The next page reads:

Introduction:

The life of Michael Schulteis,
father of Michael Praetorius Creuzbergensis,
up until his move to Creuzburg an der Werra

The translation that follows is the introduction in this Introduction.

In reading it, it will not be difficult for you to detect that this work was prepared as a doctoral dissertation. Even with my efforts at simplification, the sentences remain incredibly complex. Gurlitt is unleashing the full force of his university education and scholarship. However, the language is not nearly so difficult as to be insurmountable for the interested reader.

You can read an introduction to this series, as well as a brief autobiography of the author, here. Numbered endnotes are original; those designated with a symbol are the translator’s.

May God lead us to see in this history, as in all others, his powerful, guiding, and gracious hand, working everything out for the good of his redeemed children and the advancement of his kingdom.

Michael Schulteis: Historical Background

The province of Silesia, which did not enjoy imperial immediacy but belonged to the Bohemian Crown, was affected very powerfully and early on by the movement of the German Reformation. Most powerfully and earliest affected was the province’s capital city, Breslau, the Bohemian Wratislav.*

One of the oldest and most important economic arteries of middle Germany was the inland trade route which ran from Poland through Breslau, Görlitz, Leipzig, Erfurt, and Eisenach, then southward to Frankfurt am Main, and northward through Kassel to the Rhine. Through this trade route, Silesia was directly linked to the motherland of the Reformation in the 16th century. The lively traffic on this great trade route quickly familiarized the cities along the route with the events in Saxony that were changing the course of history, and it kept them thoroughly informed of their development. Thus Nikolaus Pol1 is already quite animated in his contemporary annual chronicles of the city of Breslau as he recounts how the first Reformation writings from Wittenberg and Leipzig had “been sent to Breslau for some fellows who were locked up in the prison in Schweidnitz [die im Schweidnitzer Keller gesessen], which they in turn had shared with other inhabitants, so that in short time the whole city has been filled with God’s word.”2

Already in 1519 Luther’s Resolutions on the propositions of the Leipzig Disputation, in which the Reformer for the first time set forth the principles of his doctrine and his plan of action in extensive detail,3 were reprinted in the Silesian capital city.4 The bonds of friendship that had been tied between Luther and Johann Thurzo, Bishop of Breslau, who even had one of his canons study in Wittenberg,5 were destroyed by the sudden death of this “best bishop of the century,” as Luther called him. Although the successor to the bishopric of Breslau, Jakob von Salza, was no friend of the Wittenberger’s doctrines, he no longer had any deciding influence on Breslau’s religious development due to the growing reformatory mood in the city. The clergyman repeatedly feared that the people were going to rise up against him.

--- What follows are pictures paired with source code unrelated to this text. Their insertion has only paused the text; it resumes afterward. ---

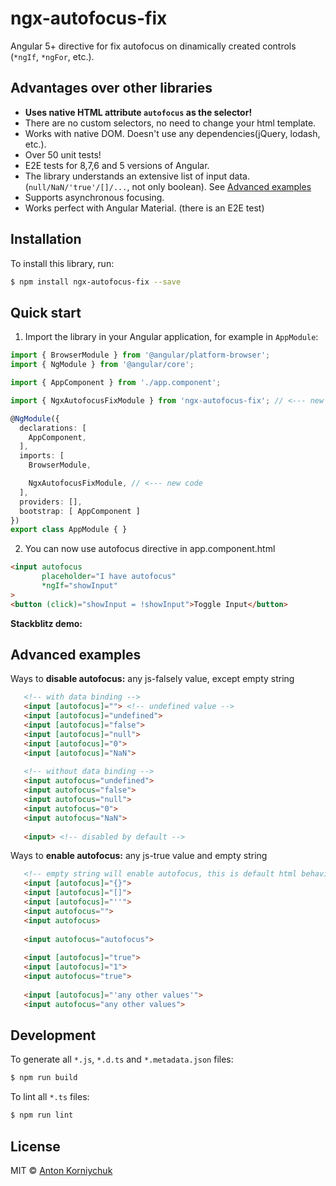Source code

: # ngx-autofocus-fix

Angular 5+ directive for fix autofocus on dinamically created controls (`*ngIf`, `*ngFor`, etc.).

## Advantages over other libraries

* **Uses native HTML attribute `autofocus` as the selector!**  
* There are no custom selectors, no need to change your html template.
* Works with native DOM. Doesn't use any dependencies(jQuery, lodash, etc.).
* Over 50 unit tests!
* E2E tests for 8,7,6 and 5 versions of Angular.
* The library understands an extensive list of input data. (`null/NaN/'true'/[]/...`, not only boolean). See [Advanced examples](#advanced-examples)
* Supports asynchronous focusing.
* Works perfect with Angular Material. (there is an E2E test)

## Installation

To install this library, run:

```bash
$ npm install ngx-autofocus-fix --save
```

## Quick start

1. Import the library in your Angular application, for example in `AppModule`:

```typescript
import { BrowserModule } from '@angular/platform-browser';
import { NgModule } from '@angular/core';

import { AppComponent } from './app.component';

import { NgxAutofocusFixModule } from 'ngx-autofocus-fix'; // <--- new code

@NgModule({
  declarations: [
    AppComponent,
  ],
  imports: [
    BrowserModule,

    NgxAutofocusFixModule, // <--- new code
  ],
  providers: [],
  bootstrap: [ AppComponent ]
})
export class AppModule { }
```

2. You can now use autofocus directive in app.component.html

```html
<input autofocus
       placeholder="I have autofocus"
       *ngIf="showInput"
>
<button (click)="showInput = !showInput">Toggle Input</button>
```

**Stackblitz demo:**

## Advanced examples

Ways to **disable autofocus:** any js-falsely value, except empty string

```html
   <!-- with data binding -->
   <input [autofocus]=""> <!-- undefined value -->
   <input [autofocus]="undefined">
   <input [autofocus]="false">
   <input [autofocus]="null">
   <input [autofocus]="0">
   <input [autofocus]="NaN">
   
   <!-- without data binding -->
   <input autofocus="undefined">
   <input autofocus="false">
   <input autofocus="null">
   <input autofocus="0">
   <input autofocus="NaN">
   
   <input> <!-- disabled by default -->
``` 

Ways to **enable autofocus:** any js-true value and empty string

```html
   <!-- empty string will enable autofocus, this is default html behavior -->
   <input [autofocus]="{}">
   <input [autofocus]="[]">
   <input [autofocus]="''">
   <input autofocus="">
   <input autofocus>
   
   <input autofocus="autofocus">
   
   <input [autofocus]="true">
   <input [autofocus]="1">
   <input autofocus="true">
   
   <input [autofocus]="'any other values'">
   <input autofocus="any other values">
```

## Development

To generate all `*.js`, `*.d.ts` and `*.metadata.json` files:

```bash
$ npm run build
```

To lint all `*.ts` files:

```bash
$ npm run lint
```

## License

MIT © [Anton Korniychuk](mailto:dev@korniychuk.pro)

Finally, on May 20, 1523, the city council publicly revealed the sympathies for the Reformation that they had already cherished in secret for a long time by calling Johann Hess, the eventual reformer of Silesia, to St. Mary Magdalene Church as the first evangelical preacher of the city.6 Hess was Thurzo’s secretary at one time and was a close friend and student of Melanchthon. Since the bishop refused to install him, the council invested him with the pastorate on their own authority. It later justified this bold move, which would become typical for Silesia, with the words: “So long as we are building the churches and schools ourselves, it is to our way of thinking not unreasonable that we also choose pastors and schoolmasters ourselves.”7 One year later Johann Hess held his influential Breslau Disputation on the principles of the evangelical doctrine, which sealed the victory of Reformation ideals in Silesia. By the following year Protestantism had become so indigenous to Breslau’s pulpits that the publisher Adam Dyon, who had immigrated from Nürnberg, obviated a need felt everywhere when he published the first evangelical hymnal for Silesia, including Luther’s famous hymnal preface, on the Wednesday after Easter in 1525.8 Shortly before this the Reformation in Silesia had been absolutely diffused in every direction when the following decree was issued at the Diet at Grottkau by the secular princes and collective estates of the province in their unanimously passed requirement regarding spirituality: “That the holy gospel be preached freely and unhindered according to the meaning of Holy Scripture, and that people freely conform to the same, irrespective of all men.”9

From Breslau the movement then quickly spread even to the remotest districts of the province.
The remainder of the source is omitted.